Do you own a cash-value life insurance policy? Do you have intentions to make charitable gifts either now or at death? Then combine the two for the most powerful donation you can make.
Life insurance can be a great charitable gift because you may no longer need the death benefit of the policy and the value of the policy (i.e. the cash value) will balloon for the charity when you die.
Specifically, what might be worth $80,000 today (the current cash value) could be worth $400,000 (the death benefit) to the charity in 10 years.
There are two ways to give life insurance to charity - you could gift the policy outright, making the charity the owner and beneficiary, or you could name the charity as the beneficiary when you die.

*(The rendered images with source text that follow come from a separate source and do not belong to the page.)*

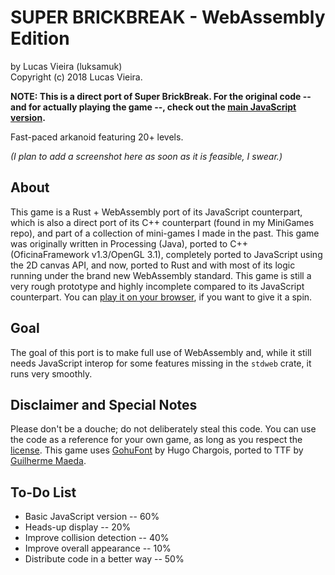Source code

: # SUPER BRICKBREAK - WebAssembly Edition
by Lucas Vieira (luksamuk)<br/>
Copyright (c) 2018 Lucas Vieira.

**NOTE: This is a direct port of Super BrickBreak. For the original code -- and for actually playing the game --, check out the [main JavaScript version](https://github.com/luksamuk/SuperBrickBreak).**

Fast-paced arkanoid featuring 20+ levels.

*(I plan to add a screenshot here as soon as it is feasible, I swear.)*


## About
This game is a Rust + WebAssembly port of its JavaScript counterpart, which is also a direct port of its C++ counterpart (found in my MiniGames repo), and part of a collection of mini-games I made in the past.
This game was originally written in Processing (Java), ported to C++ (OficinaFramework v1.3/OpenGL 3.1), completely ported to JavaScript using the 2D canvas API, and now, ported to Rust and with most of its logic running under the brand new WebAssembly standard.
This game is still a very rough prototype and highly incomplete compared to its JavaScript counterpart. You can [play it on your browser](https://luksamuk.github.io/super-brickbreak-rs), if you want to give it a spin.

## Goal
The goal of this port is to make full use of WebAssembly and, while it still needs JavaScript interop for some features missing in the `stdweb` crate, it runs very smoothly.

## Disclaimer and Special Notes
Please don't be a douche; do not deliberately steal this code.
You can use the code as a reference for your own game, as long as you respect the [license](./LICENSE).
This game uses [GohuFont](font.gohu.org) by Hugo Chargois, ported to TTF by [Guilherme Maeda](https://github.com/koemaeda/gohufont-ttf).

## To-Do List
- Basic JavaScript version -- 60%
- Heads-up display -- 20%
- Improve collision detection -- 40%
- Improve overall appearance -- 10%
- Distribute code in a better way -- 50%

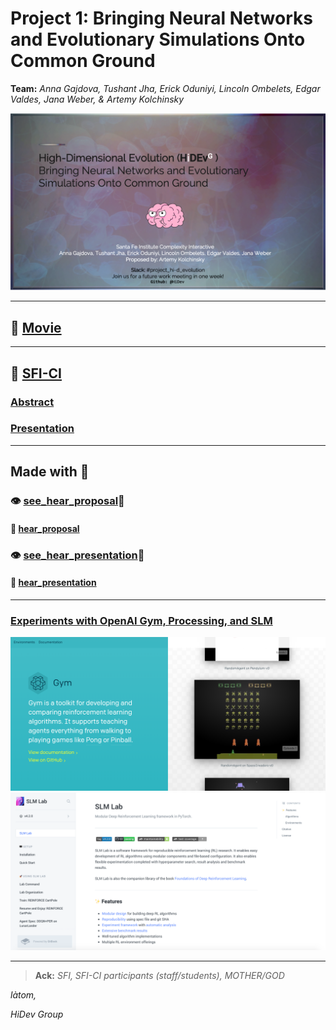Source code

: # Project 1: Bringing Neural Networks and Evolutionary Simulations Onto Common Ground
**Team:** _Anna Gajdova, Tushant Jha, Erick Oduniyi, Lincoln Ombelets, Edgar Valdes, Jana Weber, & Artemy Kolchinsky_

![cover](title.png)

---
## 🍿 [Movie](https://www.youtube.com/watch?v=RH_Wl3mXRTc&ab_channel=ErickOduniyi)

---
## 🔭 [SFI-CI](https://www.santafe.edu/engage/learn/courses/complexity-interactive)
### [Abstract](https://storage.googleapis.com/root-proposal-1246/HiD/hi-d_abstract.pdf)
### [Presentation](https://storage.googleapis.com/root-proposal-1246/HiD/hi-d-ev-presentation_final.pdf)

---
## Made with 🤟
### 👁️ [see_hear_proposal](https://www.youtube.com/watch?v=_7WwdfxD6RQ&ab_channel=ErickOduniyi)🦻
#### 🦻 [hear_proposal](https://storage.googleapis.com/root-proposal-1246/HiD/spoken_proposal.mp3) 
### 👁️ [see_hear_presentation](https://www.youtube.com/watch?v=RH_Wl3mXRTc&ab_channel=ErickOduniyi)🦻
#### 🦻 [hear_presentation](https://storage.googleapis.com/root-proposal-1246/HiD/spoken_presentation.mp3) 

---
### [Experiments with OpenAI Gym, Processing, and SLM](https://github.com/Hi-Di-Gr/Hi_D_Ev)
![OpenAIGYM](openai_gym.png)
![SLM](SLM.png)

---
> **Ack:** _SFI, SFI-CI participants (staff/students), MOTHER/GOD_

_làtom,_

_HiDev Group_
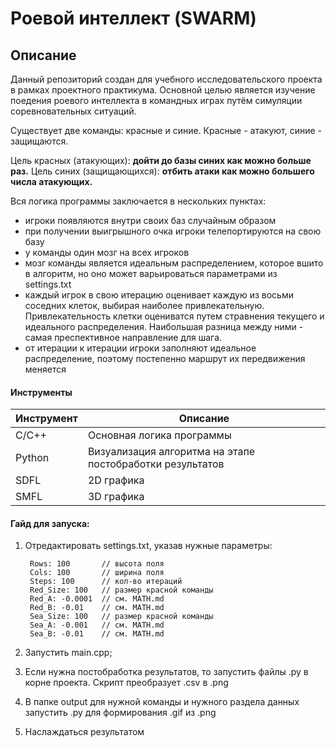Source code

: # Роевой интеллект (SWARM)

## Описание
Данный репозиторий создан для учебного исследовательского проекта в рамках проектного практикума. Основной целью является изучение поедения роевого интеллекта в командных играх путём симуляции соревновательных ситуаций.

Существует две команды: красные и синие. Красные - атакуют, синие - защищаются.

Цель красных (атакующих): **дойти до базы синих как можно больше раз.**
Цель синих (защищающихся): **отбить атаки как можно большего числа атакующих.**

Вся логика программы заключается в нескольких пунктах:
- игроки появляются внутри своих баз случайным образом
- при получении выигрышного очка игроки телепортируются на свою базу
- у команды один мозг на всех игроков
- мозг команды является идеальным распределением, которое вшито в алгоритм, но оно может варьироваться параметрами из settings.txt
- каждый игрок в свою итерацию оценивает каждую из восьми соседних клеток, выбирая наиболее привлекательную. Привлекательность клетки оцениватся путем стравнения текущего и идеального распределения. Наибольшая разница между ними - самая преспективное направление для шага.
- от итерации к итерации игроки заполняют идеальное распределение, поэтому постепенно маршрут их передвижения меняется


#### Инструменты
| Инструмент | Описание |
| --- | --- |
|C/C++ | Основная логика программы |
|Python | Визуализация алгоритма на этапе постобработки результатов|
|SDFL | 2D графика |
|SMFL | 3D графика |

#### Гайд для запуска:
1) Отредактировать settings.txt, указав нужные параметры:

        Rows: 100       // высота поля
        Cols: 100       // ширина поля
        Steps: 100      // кол-во итераций
        Red_Size: 100   // размер красной команды
        Red_A: -0.0001  // см. MATH.md
        Red_B: -0.01    // см. MATH.md
        Sea_Size: 100   // размер красной команды
        Sea_A: -0.001   // см. MATH.md
        Sea_B: -0.01    // см. MATH.md

2) Запустить main.cpp;
3) Если нужна постобработка результатов, то запустить файлы .py в корне проекта. Скрипт преобразует .csv в .png
4) В папке output для нужной команды и нужного раздела данных запустить .py для формирования .gif из .png
5) Наслаждаться результатом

Which choice makes more sense? It really depends on a number of factors, including:
- What the charity wants and when it needs the money
- Whether you need a current tax deduction (and are willing to give up control)
- Whether you still want to keep some or most of the benefits of the insurance policy.
If you want or need the federal income-tax deduction, you should make sure that the non-profit is actually a 501(c)(3) charity. And make sure they use their funds wisely. Ask the executive director for the organization's tax status and get them to send you written proof (you can also look this up online). Then make sure that they want the life insurance policy. In some cases, the organization might simply accept the policy and immediately surrender it to get the cash. In such cases, the charitable gift could end up being much less than what you intended.
Keep in mind you can only take the federal income-tax deduction if you give up all interest in the life insurance policy. In other words, you can't own it or be the beneficiary in any way. If you continue to retain ownership rights to the policy, you should also know that § 2036 of the federal tax code will place the policy in your gross estate for federal estate tax purposes (although your estate could still obtain an offsetting charitable tax deduction as long as the charity is a qualifying organization).
On the other hand, if you choose to remain as the policy owner and leave a bequest rather than a current gift, you will not get a current tax deduction, but you do retain control of the policy. This allows you the flexibility to change beneficiaries if you change your mind about the charity. This also allows you to retain the economic benefits associated with the policy cash value (e.g., policy loans). In summary, giving the policy to a charity through a bequest in your will (e.g., your college, a research foundation, or other group) could be a beneficial way for you to create a lasting memory and to also retain the various ownership benefits of the policy during your lifetime.
As federal tax laws are subject to frequent changes, you should consult your CPA or tax professional before making a decision based on the consequences of taxation.